▶ What is being asked
Which lines below include "currency"? Copy them all.

▶ Dataset records
┌──
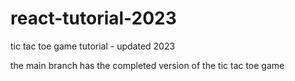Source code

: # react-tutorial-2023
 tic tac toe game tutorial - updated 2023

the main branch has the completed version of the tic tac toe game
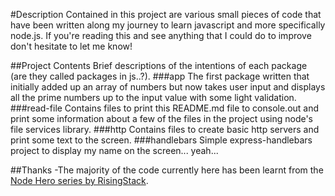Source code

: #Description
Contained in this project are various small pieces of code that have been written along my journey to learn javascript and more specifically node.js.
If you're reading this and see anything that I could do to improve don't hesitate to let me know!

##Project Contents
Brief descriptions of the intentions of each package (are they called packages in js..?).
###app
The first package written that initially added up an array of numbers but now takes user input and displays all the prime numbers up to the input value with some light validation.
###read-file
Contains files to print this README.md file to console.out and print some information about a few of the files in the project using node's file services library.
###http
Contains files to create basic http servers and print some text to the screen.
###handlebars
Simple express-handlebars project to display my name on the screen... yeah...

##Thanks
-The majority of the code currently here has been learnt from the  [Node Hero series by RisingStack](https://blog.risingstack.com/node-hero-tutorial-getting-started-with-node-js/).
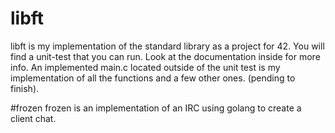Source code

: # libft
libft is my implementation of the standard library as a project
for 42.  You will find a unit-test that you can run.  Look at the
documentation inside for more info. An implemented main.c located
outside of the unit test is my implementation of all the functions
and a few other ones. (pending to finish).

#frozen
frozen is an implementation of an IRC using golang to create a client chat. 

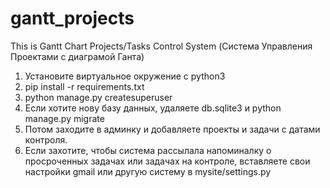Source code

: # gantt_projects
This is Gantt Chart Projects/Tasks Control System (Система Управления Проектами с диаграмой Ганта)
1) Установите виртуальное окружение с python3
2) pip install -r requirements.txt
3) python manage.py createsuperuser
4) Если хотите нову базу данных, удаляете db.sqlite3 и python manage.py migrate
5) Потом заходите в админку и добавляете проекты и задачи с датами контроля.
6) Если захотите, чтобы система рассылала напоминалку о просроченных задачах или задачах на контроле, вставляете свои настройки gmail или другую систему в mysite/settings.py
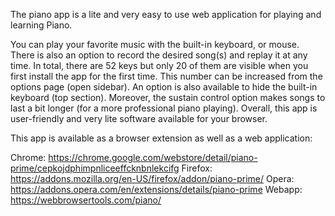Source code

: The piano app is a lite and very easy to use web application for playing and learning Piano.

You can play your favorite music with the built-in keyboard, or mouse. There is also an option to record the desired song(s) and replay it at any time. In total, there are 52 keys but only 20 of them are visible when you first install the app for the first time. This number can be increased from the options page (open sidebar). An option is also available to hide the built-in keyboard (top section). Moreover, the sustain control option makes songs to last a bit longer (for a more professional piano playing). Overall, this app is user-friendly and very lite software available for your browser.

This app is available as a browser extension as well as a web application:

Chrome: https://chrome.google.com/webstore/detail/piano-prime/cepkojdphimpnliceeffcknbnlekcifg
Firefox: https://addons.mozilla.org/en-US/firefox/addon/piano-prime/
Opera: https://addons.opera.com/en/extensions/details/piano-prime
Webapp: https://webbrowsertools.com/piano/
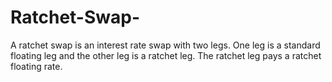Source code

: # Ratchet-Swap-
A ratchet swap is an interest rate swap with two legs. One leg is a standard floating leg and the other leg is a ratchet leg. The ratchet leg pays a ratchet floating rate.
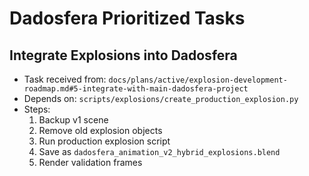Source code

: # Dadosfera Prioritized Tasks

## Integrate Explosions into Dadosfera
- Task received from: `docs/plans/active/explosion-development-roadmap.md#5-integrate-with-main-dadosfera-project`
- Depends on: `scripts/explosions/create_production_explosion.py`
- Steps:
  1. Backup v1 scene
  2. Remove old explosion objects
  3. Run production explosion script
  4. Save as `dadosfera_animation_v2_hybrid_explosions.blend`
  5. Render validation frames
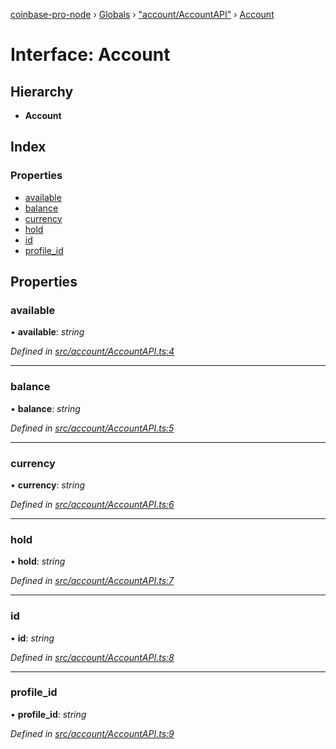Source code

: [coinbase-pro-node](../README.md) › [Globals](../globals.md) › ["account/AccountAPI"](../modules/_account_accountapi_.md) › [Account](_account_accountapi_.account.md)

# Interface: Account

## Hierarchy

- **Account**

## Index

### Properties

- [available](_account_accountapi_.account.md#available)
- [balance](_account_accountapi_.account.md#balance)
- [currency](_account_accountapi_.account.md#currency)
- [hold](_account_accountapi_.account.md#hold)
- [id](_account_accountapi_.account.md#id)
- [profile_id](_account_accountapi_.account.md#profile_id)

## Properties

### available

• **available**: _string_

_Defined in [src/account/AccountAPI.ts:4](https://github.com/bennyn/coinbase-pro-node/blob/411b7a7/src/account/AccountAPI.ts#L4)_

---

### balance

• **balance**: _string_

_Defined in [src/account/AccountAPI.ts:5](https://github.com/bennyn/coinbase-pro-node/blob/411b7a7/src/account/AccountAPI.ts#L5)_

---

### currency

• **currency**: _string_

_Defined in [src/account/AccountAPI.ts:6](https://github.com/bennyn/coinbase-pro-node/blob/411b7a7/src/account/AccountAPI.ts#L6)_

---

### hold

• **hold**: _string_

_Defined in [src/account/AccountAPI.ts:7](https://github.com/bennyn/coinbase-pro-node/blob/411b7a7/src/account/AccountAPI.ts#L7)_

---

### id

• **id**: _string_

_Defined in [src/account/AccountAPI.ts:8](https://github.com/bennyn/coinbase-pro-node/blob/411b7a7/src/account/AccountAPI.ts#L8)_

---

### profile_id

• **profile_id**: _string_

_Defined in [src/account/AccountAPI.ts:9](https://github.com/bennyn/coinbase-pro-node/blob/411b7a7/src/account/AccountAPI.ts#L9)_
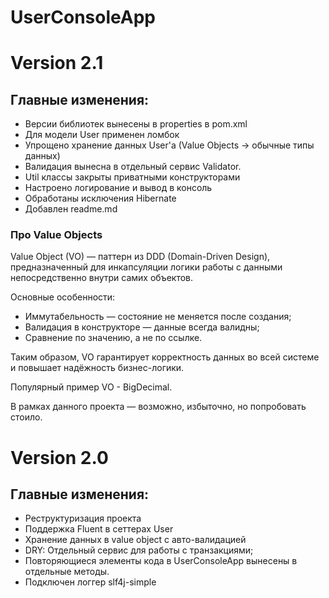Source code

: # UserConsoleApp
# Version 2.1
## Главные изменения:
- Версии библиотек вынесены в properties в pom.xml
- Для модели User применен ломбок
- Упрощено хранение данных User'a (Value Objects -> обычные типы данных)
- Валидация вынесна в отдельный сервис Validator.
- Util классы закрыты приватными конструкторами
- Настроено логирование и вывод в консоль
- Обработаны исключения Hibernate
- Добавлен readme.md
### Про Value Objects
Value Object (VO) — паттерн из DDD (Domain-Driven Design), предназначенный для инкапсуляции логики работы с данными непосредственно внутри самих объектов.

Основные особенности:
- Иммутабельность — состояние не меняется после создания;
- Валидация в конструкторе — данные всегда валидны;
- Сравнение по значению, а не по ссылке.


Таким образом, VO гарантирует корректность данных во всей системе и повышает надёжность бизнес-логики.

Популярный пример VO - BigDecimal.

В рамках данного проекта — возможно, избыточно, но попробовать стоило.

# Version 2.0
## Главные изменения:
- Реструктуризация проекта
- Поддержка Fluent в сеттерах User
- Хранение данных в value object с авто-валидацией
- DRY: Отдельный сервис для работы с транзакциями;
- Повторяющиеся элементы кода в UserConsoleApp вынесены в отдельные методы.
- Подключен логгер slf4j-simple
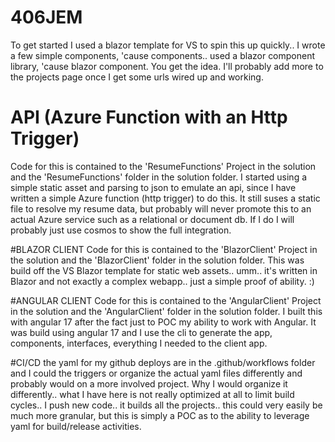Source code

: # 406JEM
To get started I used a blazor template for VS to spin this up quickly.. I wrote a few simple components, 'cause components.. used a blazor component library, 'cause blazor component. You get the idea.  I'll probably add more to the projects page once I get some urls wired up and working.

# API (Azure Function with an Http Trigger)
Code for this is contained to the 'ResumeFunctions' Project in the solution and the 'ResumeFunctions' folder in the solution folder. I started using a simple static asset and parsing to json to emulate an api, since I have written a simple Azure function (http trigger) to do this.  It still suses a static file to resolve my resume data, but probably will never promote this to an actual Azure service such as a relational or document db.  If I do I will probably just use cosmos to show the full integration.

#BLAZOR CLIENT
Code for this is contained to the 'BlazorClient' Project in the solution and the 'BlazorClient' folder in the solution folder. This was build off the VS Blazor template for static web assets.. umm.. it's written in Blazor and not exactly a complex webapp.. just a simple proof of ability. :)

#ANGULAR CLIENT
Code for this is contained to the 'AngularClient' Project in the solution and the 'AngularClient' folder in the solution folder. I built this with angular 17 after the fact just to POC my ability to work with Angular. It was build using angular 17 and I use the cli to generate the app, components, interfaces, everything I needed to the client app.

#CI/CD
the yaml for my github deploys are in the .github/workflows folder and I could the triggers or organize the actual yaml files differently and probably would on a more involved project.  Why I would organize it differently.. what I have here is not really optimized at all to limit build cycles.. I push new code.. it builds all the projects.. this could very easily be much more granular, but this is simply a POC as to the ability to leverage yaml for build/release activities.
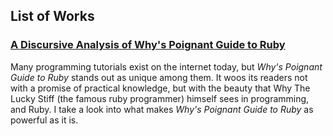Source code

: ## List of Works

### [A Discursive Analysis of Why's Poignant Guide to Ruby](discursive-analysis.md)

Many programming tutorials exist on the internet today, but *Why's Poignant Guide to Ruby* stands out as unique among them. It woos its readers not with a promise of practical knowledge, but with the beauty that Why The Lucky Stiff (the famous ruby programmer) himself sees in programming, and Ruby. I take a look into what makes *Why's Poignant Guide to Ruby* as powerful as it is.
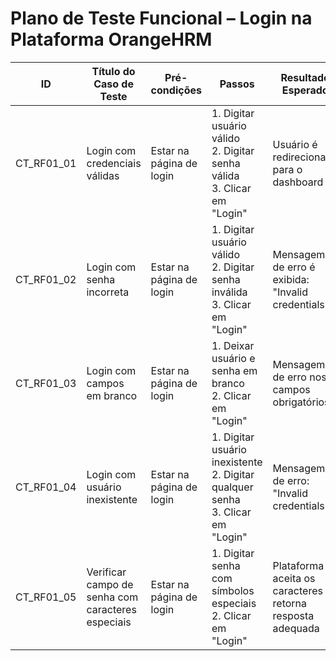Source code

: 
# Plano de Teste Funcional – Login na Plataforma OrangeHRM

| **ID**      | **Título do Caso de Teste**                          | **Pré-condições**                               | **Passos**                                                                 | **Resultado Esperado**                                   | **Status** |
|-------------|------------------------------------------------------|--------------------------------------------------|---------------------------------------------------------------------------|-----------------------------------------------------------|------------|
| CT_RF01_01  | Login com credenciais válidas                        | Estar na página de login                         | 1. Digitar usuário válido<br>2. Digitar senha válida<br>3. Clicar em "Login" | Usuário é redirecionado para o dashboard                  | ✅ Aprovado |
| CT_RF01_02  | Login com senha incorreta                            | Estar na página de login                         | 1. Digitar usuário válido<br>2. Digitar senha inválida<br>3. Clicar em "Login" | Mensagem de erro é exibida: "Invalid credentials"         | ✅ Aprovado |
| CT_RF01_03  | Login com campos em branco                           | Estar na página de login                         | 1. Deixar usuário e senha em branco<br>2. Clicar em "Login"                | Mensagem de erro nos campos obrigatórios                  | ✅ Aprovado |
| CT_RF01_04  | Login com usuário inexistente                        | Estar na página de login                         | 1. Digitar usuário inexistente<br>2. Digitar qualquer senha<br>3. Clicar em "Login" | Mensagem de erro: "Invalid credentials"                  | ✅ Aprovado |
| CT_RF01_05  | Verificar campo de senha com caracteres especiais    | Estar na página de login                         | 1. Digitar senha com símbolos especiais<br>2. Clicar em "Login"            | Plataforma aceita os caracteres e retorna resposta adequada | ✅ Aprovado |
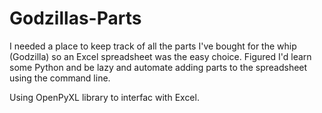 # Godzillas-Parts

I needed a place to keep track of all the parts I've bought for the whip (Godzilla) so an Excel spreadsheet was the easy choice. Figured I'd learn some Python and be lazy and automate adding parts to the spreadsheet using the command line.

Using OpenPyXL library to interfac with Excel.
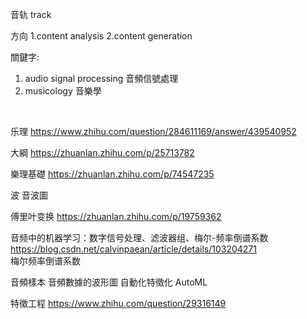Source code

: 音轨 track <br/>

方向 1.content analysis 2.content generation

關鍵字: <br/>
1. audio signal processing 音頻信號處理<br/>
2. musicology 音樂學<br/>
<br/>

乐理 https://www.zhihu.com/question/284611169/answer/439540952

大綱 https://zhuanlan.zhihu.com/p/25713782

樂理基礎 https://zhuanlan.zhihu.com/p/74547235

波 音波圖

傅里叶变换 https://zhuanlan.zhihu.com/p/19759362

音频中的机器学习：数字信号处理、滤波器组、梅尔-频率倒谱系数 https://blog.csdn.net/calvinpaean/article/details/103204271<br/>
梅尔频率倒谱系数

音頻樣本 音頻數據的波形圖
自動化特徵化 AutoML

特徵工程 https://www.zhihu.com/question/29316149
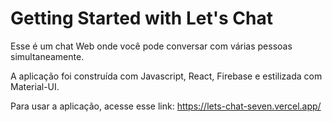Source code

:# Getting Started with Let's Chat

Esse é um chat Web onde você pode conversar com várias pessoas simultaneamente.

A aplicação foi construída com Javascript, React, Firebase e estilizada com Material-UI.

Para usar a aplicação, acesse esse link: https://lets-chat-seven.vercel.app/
└──
▶ Solution to the problem
- [currency](_account_accountapi_.account.md#currency)
### currency
• **currency**: _string_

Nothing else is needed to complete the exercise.